The bomb that killed at least 21 Egyptian Christians on New Year’s morning was packed with sharpened metal, iron balls and razor wire. Many of those that the device didn’t rip to death will never see, walk or function properly ever again. With terrorist bombs, euphemisms such as “wounded” and “traumatized” are hideously misplaced. These are not, however, the only banalities being tossed around when this latest attack is discussed. Words like “rare,” “surprise,” and “extremist” seem similarly absurd to those who know anything about the plight of Christians in large chunks of the Muslim world. Remember, more than 50 Iraqi Catholics were murdered in November; on Christmas Day in the southern Philippines on a Muslim-dominated island a church was bombed and parishioners hurt; and in Pakistan just weeks ago a 45-year-old Christian mother of five, Asia Bibi, was sentenced to death for “defaming the Prophet.” Not bad for a little over a month!

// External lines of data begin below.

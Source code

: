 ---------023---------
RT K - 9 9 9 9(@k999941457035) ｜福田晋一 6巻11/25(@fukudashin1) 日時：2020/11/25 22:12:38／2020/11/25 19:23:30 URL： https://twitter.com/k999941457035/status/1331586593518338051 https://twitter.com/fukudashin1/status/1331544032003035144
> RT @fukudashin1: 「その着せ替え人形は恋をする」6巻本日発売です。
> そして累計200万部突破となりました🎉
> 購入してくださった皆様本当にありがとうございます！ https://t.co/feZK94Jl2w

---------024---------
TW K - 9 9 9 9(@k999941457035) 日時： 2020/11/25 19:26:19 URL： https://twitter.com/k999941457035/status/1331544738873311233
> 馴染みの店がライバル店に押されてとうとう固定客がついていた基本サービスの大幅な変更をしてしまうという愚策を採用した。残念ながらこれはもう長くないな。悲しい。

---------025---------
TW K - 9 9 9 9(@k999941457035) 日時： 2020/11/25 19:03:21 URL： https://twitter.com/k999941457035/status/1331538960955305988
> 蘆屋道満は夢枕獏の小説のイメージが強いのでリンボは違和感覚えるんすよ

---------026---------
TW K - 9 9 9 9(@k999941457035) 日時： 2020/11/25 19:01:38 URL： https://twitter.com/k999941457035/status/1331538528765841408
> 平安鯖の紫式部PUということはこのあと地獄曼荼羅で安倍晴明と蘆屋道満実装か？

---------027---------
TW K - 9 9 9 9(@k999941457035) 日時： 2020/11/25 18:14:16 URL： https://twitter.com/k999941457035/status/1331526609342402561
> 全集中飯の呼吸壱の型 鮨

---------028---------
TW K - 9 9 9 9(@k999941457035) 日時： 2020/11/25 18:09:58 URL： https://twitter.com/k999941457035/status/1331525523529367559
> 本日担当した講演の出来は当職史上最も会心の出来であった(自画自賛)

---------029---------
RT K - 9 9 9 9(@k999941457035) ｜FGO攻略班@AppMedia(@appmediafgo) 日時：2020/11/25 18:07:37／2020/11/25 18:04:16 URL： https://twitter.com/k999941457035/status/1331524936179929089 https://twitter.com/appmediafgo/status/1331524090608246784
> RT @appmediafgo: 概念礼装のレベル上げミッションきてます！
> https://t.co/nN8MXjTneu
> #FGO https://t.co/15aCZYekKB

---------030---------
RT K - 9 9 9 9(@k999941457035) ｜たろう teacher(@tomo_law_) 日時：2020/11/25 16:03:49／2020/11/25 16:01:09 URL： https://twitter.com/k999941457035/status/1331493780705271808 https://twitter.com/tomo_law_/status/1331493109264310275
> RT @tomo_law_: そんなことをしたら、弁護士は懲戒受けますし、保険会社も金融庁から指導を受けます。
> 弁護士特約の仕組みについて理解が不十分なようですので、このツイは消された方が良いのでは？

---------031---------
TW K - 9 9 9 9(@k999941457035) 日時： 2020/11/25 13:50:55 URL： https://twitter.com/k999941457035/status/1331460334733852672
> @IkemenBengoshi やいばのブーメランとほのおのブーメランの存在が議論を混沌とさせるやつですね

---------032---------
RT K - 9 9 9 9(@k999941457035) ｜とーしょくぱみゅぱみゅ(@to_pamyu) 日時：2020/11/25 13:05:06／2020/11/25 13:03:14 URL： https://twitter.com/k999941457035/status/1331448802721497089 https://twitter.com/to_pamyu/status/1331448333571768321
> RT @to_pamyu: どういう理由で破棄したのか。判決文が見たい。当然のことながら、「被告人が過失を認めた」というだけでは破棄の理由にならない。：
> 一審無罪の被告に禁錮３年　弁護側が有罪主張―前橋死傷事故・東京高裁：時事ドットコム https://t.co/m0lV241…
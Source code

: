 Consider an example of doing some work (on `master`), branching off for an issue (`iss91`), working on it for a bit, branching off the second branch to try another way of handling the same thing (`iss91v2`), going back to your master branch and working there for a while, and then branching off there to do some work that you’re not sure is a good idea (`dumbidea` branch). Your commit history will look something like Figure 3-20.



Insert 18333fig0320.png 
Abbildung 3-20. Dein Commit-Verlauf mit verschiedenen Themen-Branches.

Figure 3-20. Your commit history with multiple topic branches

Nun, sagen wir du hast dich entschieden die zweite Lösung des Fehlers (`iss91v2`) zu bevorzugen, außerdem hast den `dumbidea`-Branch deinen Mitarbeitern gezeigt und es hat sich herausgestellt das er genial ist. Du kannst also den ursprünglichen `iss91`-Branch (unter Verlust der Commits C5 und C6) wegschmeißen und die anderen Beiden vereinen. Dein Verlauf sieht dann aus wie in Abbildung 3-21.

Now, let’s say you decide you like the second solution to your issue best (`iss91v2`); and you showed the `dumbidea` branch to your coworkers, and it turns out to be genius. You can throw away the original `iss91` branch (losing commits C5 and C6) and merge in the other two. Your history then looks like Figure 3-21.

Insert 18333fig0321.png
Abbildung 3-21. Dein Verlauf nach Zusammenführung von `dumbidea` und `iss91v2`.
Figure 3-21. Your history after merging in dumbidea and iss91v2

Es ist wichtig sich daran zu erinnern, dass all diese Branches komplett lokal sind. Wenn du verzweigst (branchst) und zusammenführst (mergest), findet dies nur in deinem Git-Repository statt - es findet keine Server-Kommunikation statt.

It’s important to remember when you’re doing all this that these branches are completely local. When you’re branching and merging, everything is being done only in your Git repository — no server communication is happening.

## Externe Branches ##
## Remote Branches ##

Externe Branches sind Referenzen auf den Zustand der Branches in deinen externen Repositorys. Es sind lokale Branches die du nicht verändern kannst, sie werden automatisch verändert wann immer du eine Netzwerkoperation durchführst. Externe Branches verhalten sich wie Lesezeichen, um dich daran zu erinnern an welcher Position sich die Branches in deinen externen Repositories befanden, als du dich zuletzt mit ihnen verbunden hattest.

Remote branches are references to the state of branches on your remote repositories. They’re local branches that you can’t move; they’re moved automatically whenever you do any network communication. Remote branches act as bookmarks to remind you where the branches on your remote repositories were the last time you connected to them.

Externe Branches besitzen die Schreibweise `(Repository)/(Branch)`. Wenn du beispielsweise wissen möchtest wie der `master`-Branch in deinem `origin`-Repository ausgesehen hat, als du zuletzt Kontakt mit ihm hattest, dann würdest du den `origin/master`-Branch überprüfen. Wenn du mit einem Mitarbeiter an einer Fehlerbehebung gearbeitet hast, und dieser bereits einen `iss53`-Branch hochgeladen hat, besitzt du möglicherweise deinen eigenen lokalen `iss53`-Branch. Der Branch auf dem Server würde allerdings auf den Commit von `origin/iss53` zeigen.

It has all become so painfully routine as to appear almost predictable. In Pakistan, churches have been destroyed, Christians lynched, children forcibly converted. Catholics and Anglicans have been denied jobs, government support, housing and the most basic human rights. In Egypt, many of the eight million Christians face daily harassment in a country of 70 million Muslims, with periodic violence — often deadly — and police indifference, and even support, for mob attacks. One particularly sinister aspect to the Egyptian mass persecution is the difficulty Christians now face in obtaining exit visas, conjuring up dark echoes of previous campaign against German and Soviet Jews.